▶ _What to do_: Output exactly the lines below, starting with the line that has "A varying radial" and going on through the line that has "radial bins is", both included, and no other lines.

▶ _Data to examine_:
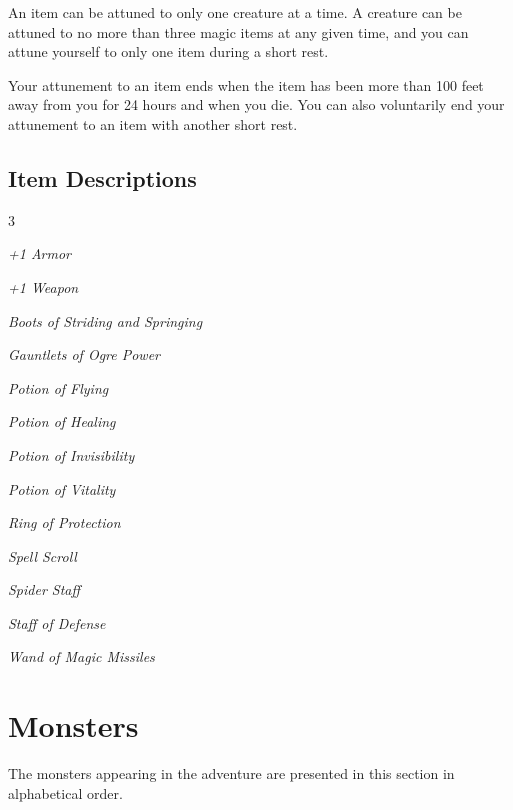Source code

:\documentclass[10pt,a4paper,twoside,bg=print,twocolumn,openany,nodeprecatedcode]{dndbook}
\begin{document}
An item can be attuned to only one creature at a time. A creature can be attuned to no more than three magic items at any given time, and you can attune yourself to only one item during a short rest.

Your attunement to an item ends when the item has been more than 100 feet away from you for 24 hours and when you die. You can also voluntarily end your attunement to an item with another short rest.

\section{Item Descriptions}

\begin{itemize}
\begin{multicols}{3}
\item \textit{+1 Armor}
\item \textit{+1 Weapon}
\item \textit{Boots of Striding and Springing}
\item \textit{Gauntlets of Ogre Power}
\item \textit{Potion of Flying}
\item \textit{Potion of Healing}
\item \textit{Potion of Invisibility}
\item \textit{Potion of Vitality}
\item \textit{Ring of Protection}
\item \textit{Spell Scroll}
\item \textit{Spider Staff}
\item \textit{Staff of Defense}
\item \textit{Wand of Magic Missiles}
\end{multicols}

\end{itemize}

\chapter{Monsters}
The monsters appearing in the adventure are presented in this section in alphabetical order.
\end{document}
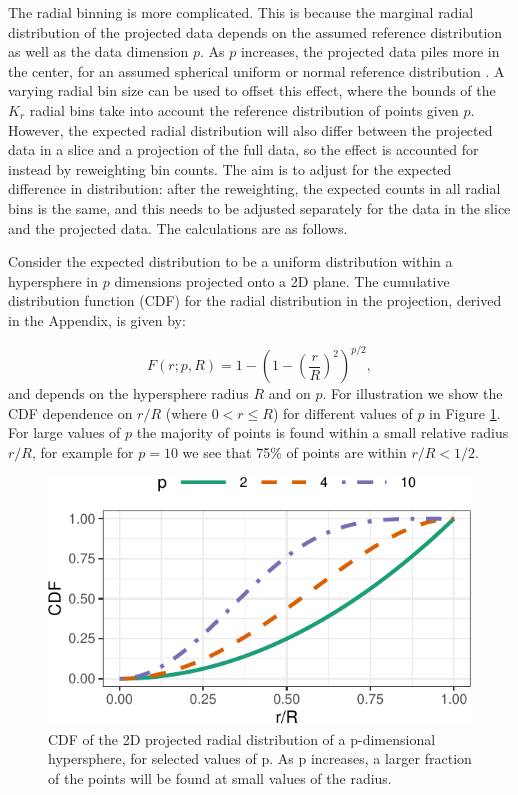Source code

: \documentclass[]{interact}
\theoremstyle{plain}%
\theoremstyle{definition}
\theoremstyle{remark}
\begin{document}
The radial binning is more complicated. This is because the marginal
radial distribution of the projected data depends on the assumed
reference distribution as well as the data dimension \(p\). As \(p\)
increases, the projected data piles more in the center, for an assumed
spherical uniform or normal reference distribution \citep{burningsage}.
A varying radial bin size can be used to offset this effect, where the
bounds of the \(K_r\) radial bins take into account the reference
distribution of points given \(p\). However, the expected radial
distribution will also differ between the projected data in a slice and
a projection of the full data, so the effect is accounted for instead by
reweighting bin counts. The aim is to adjust for the expected difference
in distribution: after the reweighting, the expected counts in all
radial bins is the same, and this needs to be adjusted separately for
the data in the slice and the projected data. The calculations are as
follows.

Consider the expected distribution to be a uniform distribution within a
hypersphere in \(p\) dimensions projected onto a 2D plane. The
cumulative distribution function (CDF) for the radial distribution in
the projection, derived in the Appendix, is given by:

\begin{equation}
F(r;p,R) = 1-\left(1-\left(\frac{r}{R}\right)^2\right)^{p/2},
\label{eq:cdf}
\end{equation} and depends on the hypersphere radius \(R\) and on \(p\).
For illustration we show the CDF dependence on \(r/R\) (where
\(0<r\leq R\)) for different values of \(p\) in Figure \ref{fig:cdf}.
For large values of \(p\) the majority of points is found within a small
relative radius \(r/R\), for example for \(p=10\) we see that 75\% of
points are within \(r/R<1/2\).

\begin{figure}

{\centering \includegraphics[width=0.5\linewidth]{section_pursuit_files/figure-latex/cdf-1} 

}

\caption{CDF of the 2D projected radial distribution of a p-dimensional hypersphere, for selected values of p. As p increases, a larger fraction of the points will be found at small values of the radius.}\label{fig:cdf}
\end{figure}
\end{document}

▶ _Problem solution_:
A varying radial bin size can be used to offset this effect, where the
bounds of the \(K_r\) radial bins take into account the reference
distribution of points given \(p\). However, the expected radial
distribution will also differ between the projected data in a slice and
a projection of the full data, so the effect is accounted for instead by
reweighting bin counts. The aim is to adjust for the expected difference
in distribution: after the reweighting, the expected counts in all
radial bins is the same, and this needs to be adjusted separately for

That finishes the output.